AWFJ Women On Film – The Week In Women, November 28, 2009 – MaryAnn Johanson
Sex doesn’t sell, as it turns out, sexism hurts everybody, and the end of Oprah
SURPRISE! SEX DOESN’T SELL. Research organization Miller-McCune recently covered the shocking results of a new study by the American Psychological Association, which looked at five years of box-office data and found that nudity and sexuality do not, on average, increase a film’s profitability or prestige. From “Bare Breasts Don’t Beget Boffo Box Office”:
“I have yet to see a way of crunching the numbers where sex/nudity has a positive relationship with box office, even controlling for MPAA rating or budget,” reports co-author Anemone Cerridwen, an independent scholar based in Vancouver, British Columbia. “‘Sex sells’ is a myth, at least for this database.”
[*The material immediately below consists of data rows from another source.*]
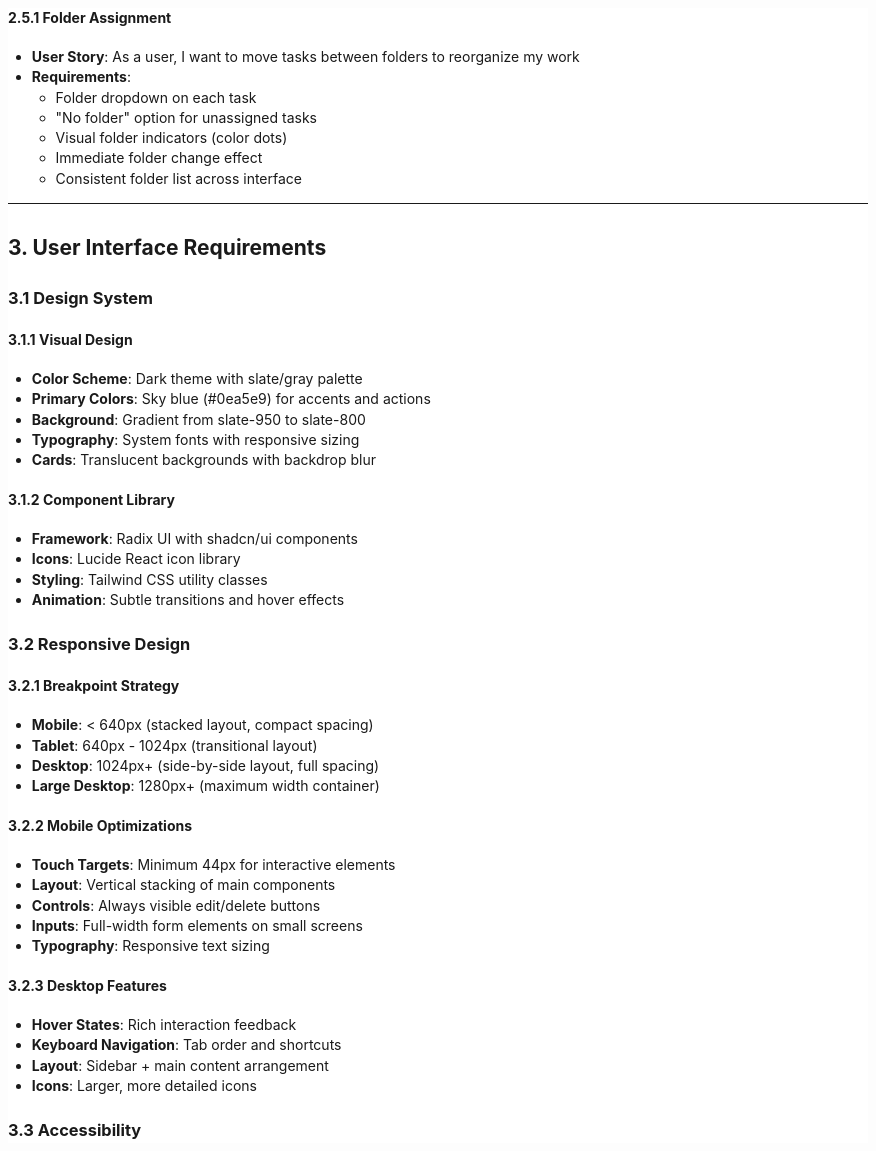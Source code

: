 #### 2.5.1 Folder Assignment
- **User Story**: As a user, I want to move tasks between folders to reorganize my work
- **Requirements**:
  - Folder dropdown on each task
  - "No folder" option for unassigned tasks
  - Visual folder indicators (color dots)
  - Immediate folder change effect
  - Consistent folder list across interface

---

## 3. User Interface Requirements

### 3.1 Design System

#### 3.1.1 Visual Design
- **Color Scheme**: Dark theme with slate/gray palette
- **Primary Colors**: Sky blue (#0ea5e9) for accents and actions
- **Background**: Gradient from slate-950 to slate-800
- **Typography**: System fonts with responsive sizing
- **Cards**: Translucent backgrounds with backdrop blur

#### 3.1.2 Component Library
- **Framework**: Radix UI with shadcn/ui components
- **Icons**: Lucide React icon library
- **Styling**: Tailwind CSS utility classes
- **Animation**: Subtle transitions and hover effects

### 3.2 Responsive Design

#### 3.2.1 Breakpoint Strategy
- **Mobile**: < 640px (stacked layout, compact spacing)
- **Tablet**: 640px - 1024px (transitional layout)
- **Desktop**: 1024px+ (side-by-side layout, full spacing)
- **Large Desktop**: 1280px+ (maximum width container)

#### 3.2.2 Mobile Optimizations
- **Touch Targets**: Minimum 44px for interactive elements
- **Layout**: Vertical stacking of main components
- **Controls**: Always visible edit/delete buttons
- **Inputs**: Full-width form elements on small screens
- **Typography**: Responsive text sizing

#### 3.2.3 Desktop Features
- **Hover States**: Rich interaction feedback
- **Keyboard Navigation**: Tab order and shortcuts
- **Layout**: Sidebar + main content arrangement
- **Icons**: Larger, more detailed icons

### 3.3 Accessibility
“When I presented these results at European Science Days this summer, I was struck by how hard it is to overcome preconceptions about the box-office consequences of highly graphic sexual content,” says co-author Dean Keith Simonton of the University of California, Davis. “But not all truisms are true.”
But “everyone knows” that sex sells! It seems unlikely that this one study will impact that “common knowledge” in any way.
What’s more:
“It is apparent at once that sex doesn’t sell by any of the four box office criteria, including the rough indicator of U.S. net,” the researchers write. (The other criteria are gross receipts for the U.S., U.K. and worldwide.) They add that “the adverse effect of sex is actually greatest for world gross,” which suggests the appetite for sexual content is actually lower outside the U.S.
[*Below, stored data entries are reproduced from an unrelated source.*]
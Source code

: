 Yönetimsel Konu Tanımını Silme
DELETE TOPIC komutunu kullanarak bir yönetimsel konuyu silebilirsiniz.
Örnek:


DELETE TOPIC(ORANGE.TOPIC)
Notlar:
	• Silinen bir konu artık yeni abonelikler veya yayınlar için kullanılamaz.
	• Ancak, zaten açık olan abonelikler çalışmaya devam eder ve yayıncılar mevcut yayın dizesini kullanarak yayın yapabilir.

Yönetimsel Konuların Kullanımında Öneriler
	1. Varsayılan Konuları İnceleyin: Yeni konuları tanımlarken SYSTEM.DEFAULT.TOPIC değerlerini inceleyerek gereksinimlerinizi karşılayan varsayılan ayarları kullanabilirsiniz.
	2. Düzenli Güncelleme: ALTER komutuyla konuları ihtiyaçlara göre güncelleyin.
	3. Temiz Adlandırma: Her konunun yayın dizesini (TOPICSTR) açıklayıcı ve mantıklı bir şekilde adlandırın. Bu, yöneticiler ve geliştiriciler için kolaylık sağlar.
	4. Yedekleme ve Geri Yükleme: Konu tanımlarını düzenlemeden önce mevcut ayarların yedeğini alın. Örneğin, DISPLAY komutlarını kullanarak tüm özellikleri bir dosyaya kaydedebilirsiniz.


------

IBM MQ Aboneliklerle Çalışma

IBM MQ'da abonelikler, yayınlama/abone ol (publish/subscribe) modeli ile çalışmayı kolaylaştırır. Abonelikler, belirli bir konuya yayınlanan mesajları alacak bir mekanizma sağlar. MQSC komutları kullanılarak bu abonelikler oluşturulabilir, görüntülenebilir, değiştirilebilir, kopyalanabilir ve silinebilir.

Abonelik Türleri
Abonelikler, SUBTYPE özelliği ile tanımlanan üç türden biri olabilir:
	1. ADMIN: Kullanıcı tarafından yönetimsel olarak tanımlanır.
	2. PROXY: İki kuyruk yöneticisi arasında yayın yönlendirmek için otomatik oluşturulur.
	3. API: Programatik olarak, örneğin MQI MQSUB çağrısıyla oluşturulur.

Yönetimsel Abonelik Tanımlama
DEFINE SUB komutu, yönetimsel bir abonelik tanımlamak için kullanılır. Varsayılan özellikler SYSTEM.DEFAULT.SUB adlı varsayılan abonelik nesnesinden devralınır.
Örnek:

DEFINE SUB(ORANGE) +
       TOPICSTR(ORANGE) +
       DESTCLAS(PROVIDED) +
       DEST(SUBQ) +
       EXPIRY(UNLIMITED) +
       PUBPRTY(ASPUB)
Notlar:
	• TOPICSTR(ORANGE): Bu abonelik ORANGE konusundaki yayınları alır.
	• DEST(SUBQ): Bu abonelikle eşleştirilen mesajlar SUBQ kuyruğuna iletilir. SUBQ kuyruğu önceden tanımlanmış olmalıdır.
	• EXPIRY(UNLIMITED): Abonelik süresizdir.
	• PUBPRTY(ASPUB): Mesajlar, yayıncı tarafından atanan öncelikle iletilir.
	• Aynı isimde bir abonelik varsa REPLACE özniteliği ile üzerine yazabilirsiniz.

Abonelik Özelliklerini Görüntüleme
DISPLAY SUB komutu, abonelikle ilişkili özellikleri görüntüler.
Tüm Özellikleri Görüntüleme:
In addition, they found sex and nudity have a negative relationship with critical evaluations of films (as measured by ratings in DVD guides). “In the case of movie awards,” they add, “sex/nudity does have a small positive correlation with the Golden Globes, an appreciation not shared with the Oscars.” (Insert your own snarky comment about the Hollywood Foreign Press Association here.)
Simonton considers their findings particularly striking in light of the fact that “sex is cheap with respect to production costs. Female actors can be hired for less than male actors, and can be urged (i.e. coerced?) into displaying more sexual nudity/activity; and for various reasons, sex scenes may be less expensive to shoot. And yet, mainstream cinema still can’t get an additional buck out of the practice.”
That last bit is pretty stunning: Hollywood exploits women not for financial reasons but purely because it likes it.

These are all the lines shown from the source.